This officer ignored such a stupid question.  So here I am, sitting by a side of the road.  Visiting the in-laws, we are, out by Lake Bonavista. And this is a highway.  I mean, it looks like it is built for at least a hundred k’s-per-hour. And this is Easter Sunday morning!

But this officer is all business. Not like those friendly, cajoling police along the Lusaka highway, always ready to consider a lesser offence, or even forgive. Especially in exchange for the morning newspaper. And especially when one is on ones’ way to “the house of God.”  I’m thinking all police should be like Zambia’s.

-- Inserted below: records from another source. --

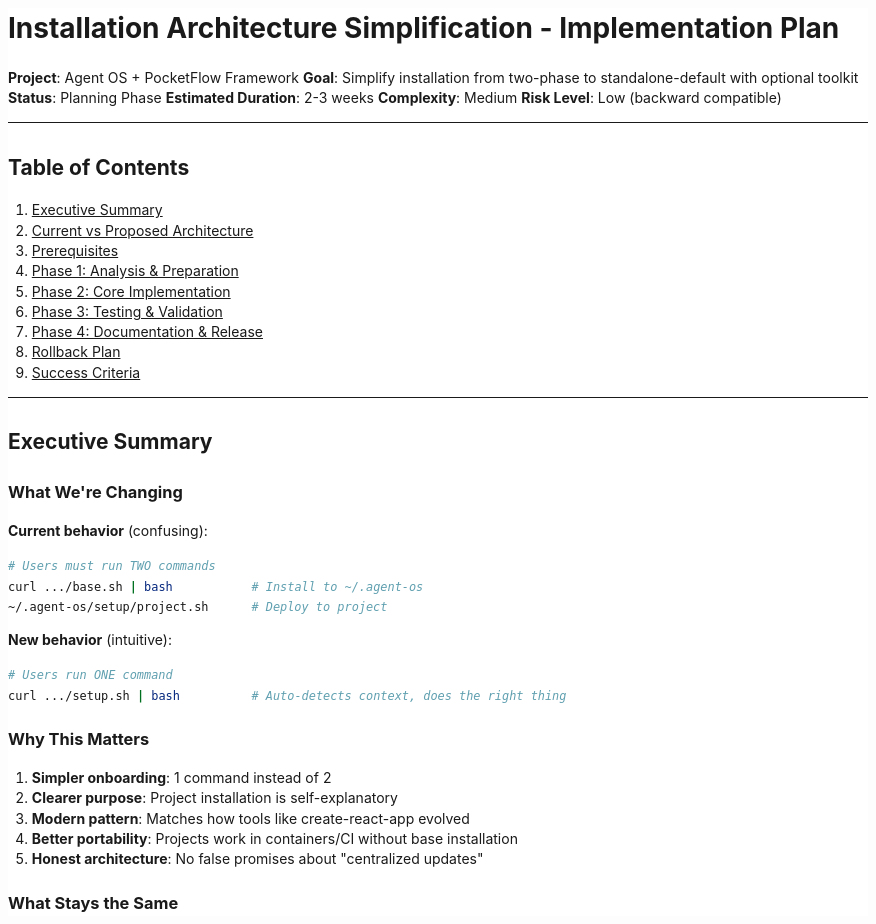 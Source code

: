 # Installation Architecture Simplification - Implementation Plan

**Project**: Agent OS + PocketFlow Framework
**Goal**: Simplify installation from two-phase to standalone-default with optional toolkit
**Status**: Planning Phase
**Estimated Duration**: 2-3 weeks
**Complexity**: Medium
**Risk Level**: Low (backward compatible)

---

## Table of Contents

1. [Executive Summary](#executive-summary)
2. [Current vs Proposed Architecture](#current-vs-proposed-architecture)
3. [Prerequisites](#prerequisites)
4. [Phase 1: Analysis & Preparation](#phase-1-analysis--preparation)
5. [Phase 2: Core Implementation](#phase-2-core-implementation)
6. [Phase 3: Testing & Validation](#phase-3-testing--validation)
7. [Phase 4: Documentation & Release](#phase-4-documentation--release)
8. [Rollback Plan](#rollback-plan)
9. [Success Criteria](#success-criteria)

---

## Executive Summary

### What We're Changing

**Current behavior** (confusing):
```bash
# Users must run TWO commands
curl .../base.sh | bash           # Install to ~/.agent-os
~/.agent-os/setup/project.sh      # Deploy to project
```

**New behavior** (intuitive):
```bash
# Users run ONE command
curl .../setup.sh | bash          # Auto-detects context, does the right thing
```

### Why This Matters

1. **Simpler onboarding**: 1 command instead of 2
2. **Clearer purpose**: Project installation is self-explanatory
3. **Modern pattern**: Matches how tools like create-react-app evolved
4. **Better portability**: Projects work in containers/CI without base installation
5. **Honest architecture**: No false promises about "centralized updates"

### What Stays the Same
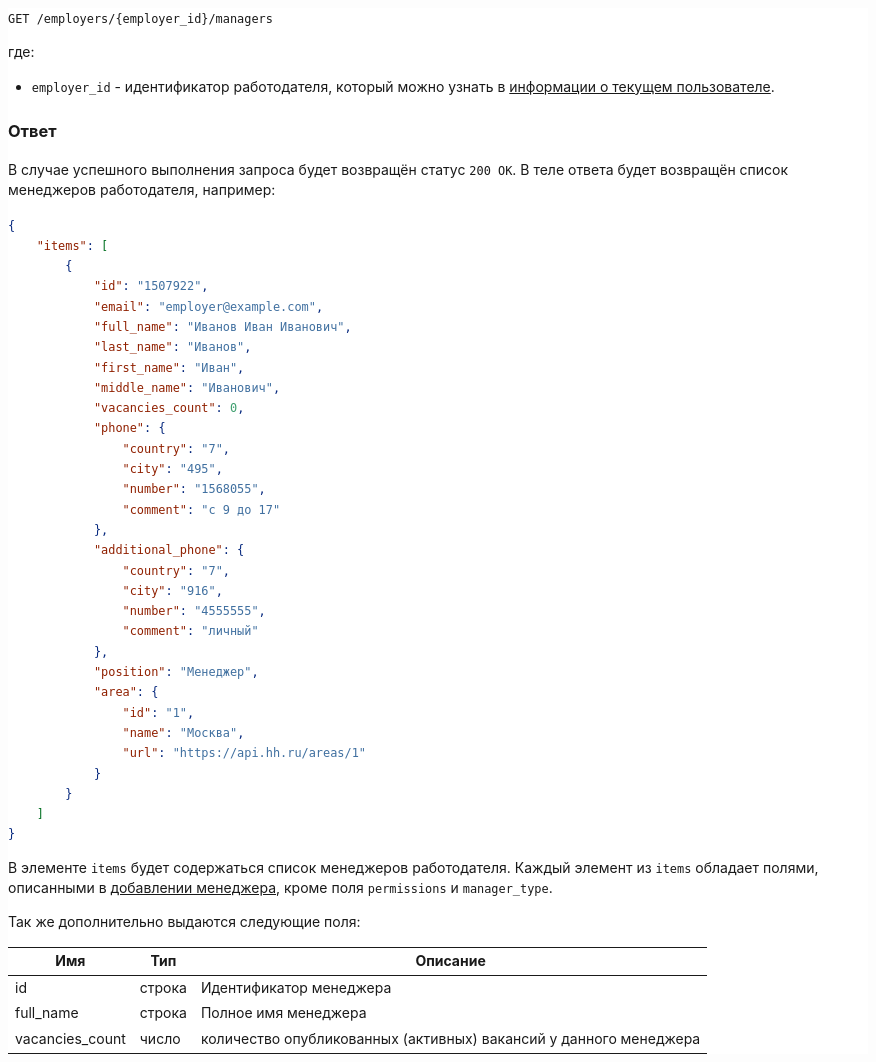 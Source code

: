 `GET /employers/{employer_id}/managers`

где:

* `employer_id` - идентификатор работодателя, который можно узнать в
  [информации о текущем пользователе](me.md#employer-info).

### Ответ

В случае успешного выполнения запроса будет возвращён статус `200 OK`. В
теле ответа будет возвращён список менеджеров работодателя, например:

```json
{
    "items": [
        {
            "id": "1507922",
            "email": "employer@example.com",
            "full_name": "Иванов Иван Иванович",
            "last_name": "Иванов",
            "first_name": "Иван",
            "middle_name": "Иванович",
            "vacancies_count": 0,
            "phone": {
                "country": "7",
                "city": "495",
                "number": "1568055",
                "comment": "с 9 до 17"
            },
            "additional_phone": {
                "country": "7",
                "city": "916",
                "number": "4555555",
                "comment": "личный"
            },
            "position": "Менеджер",
            "area": {
                "id": "1",
                "name": "Москва",
                "url": "https://api.hh.ru/areas/1"
            }
        }
    ]
}
```

В элементе `items` будет содержаться список менеджеров работодателя.
Каждый элемент из `items` обладает полями, описанными в
[добавлении менеджера](#add), кроме поля `permissions` и `manager_type`.

Так же дополнительно выдаются следующие поля:

<a name="fields"></a>

 Имя | Тип | Описание
 --- | --- | ---
 id | строка | Идентификатор менеджера
 full_name | строка | Полное имя менеджера
 vacancies_count | число | количество опубликованных (активных) вакансий у данного менеджера
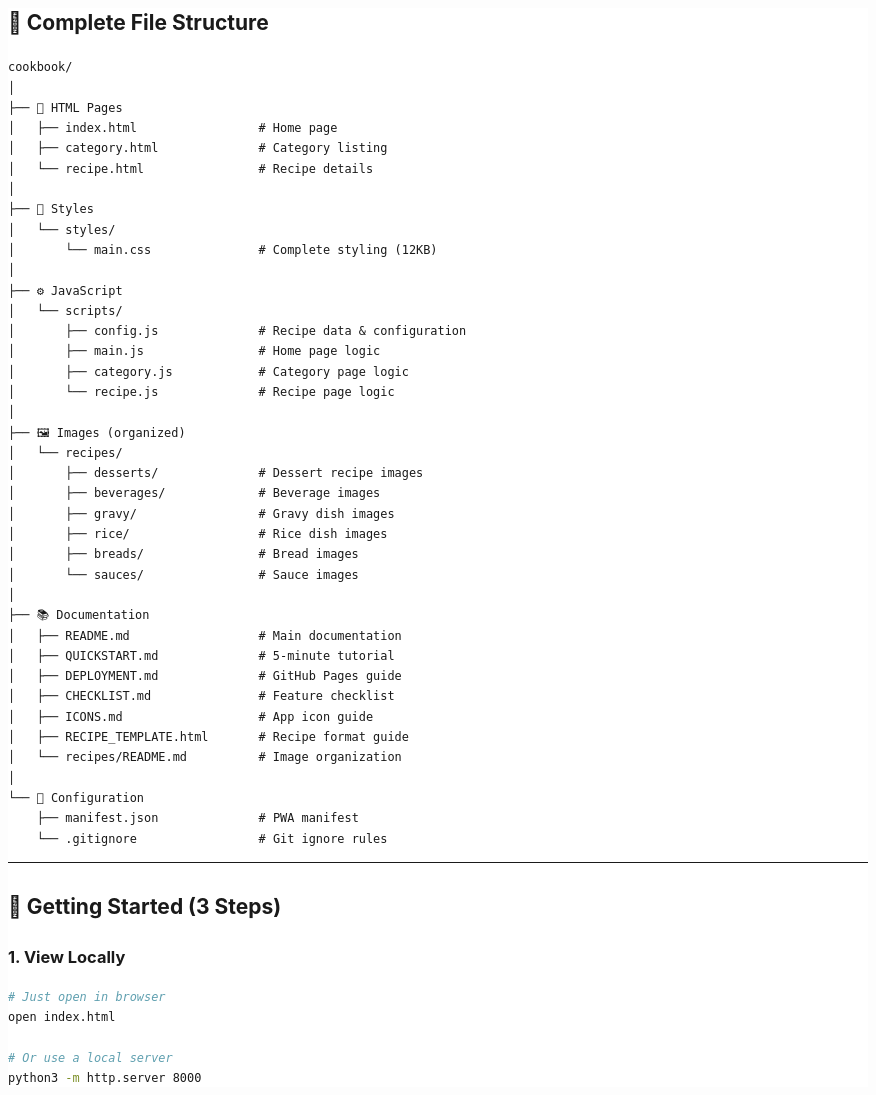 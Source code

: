 
## 📁 Complete File Structure

```
cookbook/
│
├── 📄 HTML Pages
│   ├── index.html                 # Home page
│   ├── category.html              # Category listing
│   └── recipe.html                # Recipe details
│
├── 🎨 Styles
│   └── styles/
│       └── main.css               # Complete styling (12KB)
│
├── ⚙️ JavaScript
│   └── scripts/
│       ├── config.js              # Recipe data & configuration
│       ├── main.js                # Home page logic
│       ├── category.js            # Category page logic
│       └── recipe.js              # Recipe page logic
│
├── 🖼️ Images (organized)
│   └── recipes/
│       ├── desserts/              # Dessert recipe images
│       ├── beverages/             # Beverage images
│       ├── gravy/                 # Gravy dish images
│       ├── rice/                  # Rice dish images
│       ├── breads/                # Bread images
│       └── sauces/                # Sauce images
│
├── 📚 Documentation
│   ├── README.md                  # Main documentation
│   ├── QUICKSTART.md              # 5-minute tutorial
│   ├── DEPLOYMENT.md              # GitHub Pages guide
│   ├── CHECKLIST.md               # Feature checklist
│   ├── ICONS.md                   # App icon guide
│   ├── RECIPE_TEMPLATE.html       # Recipe format guide
│   └── recipes/README.md          # Image organization
│
└── 🔧 Configuration
    ├── manifest.json              # PWA manifest
    └── .gitignore                 # Git ignore rules
```

---

## 🚀 Getting Started (3 Steps)

### 1. View Locally
```bash
# Just open in browser
open index.html

# Or use a local server
python3 -m http.server 8000
```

Things were moving slowly.  Fifteen minutes, twenty-five…. I got out and started back to the cruiser, thinking I might move things along a bit. But two steps back, and the officer slammed the cruiser into reverse, sending gravel flying in my direction. I took that as a message to get back in the Buick.

“Never do that!” he said, when he finally came to talk to us, hand next to his gun. “Keeping you in the car is our protection. You come back at me like that, how do I know you’re not carrying a gun under that jacket of yours?”

Ruth laughs. But this officer is dead serious. “It’s not funny,” he says. How little we know of how the constabulary lives!

No, I do not have my licence. It’s sitting in the drawer back at the in-laws. Yes I can sign my name to confirm ownership. Yes, I do live at that address. Gallagher is back to the cruiser.

It is now forty-five minutes.  Sitting by the side of the road, Sunday morning coming down. It took me back to another incident, back in the sixties in Montreal, pulled over with a street-smart friend by the police. Ralph jumped out of the car when we were pulled over and demanded action.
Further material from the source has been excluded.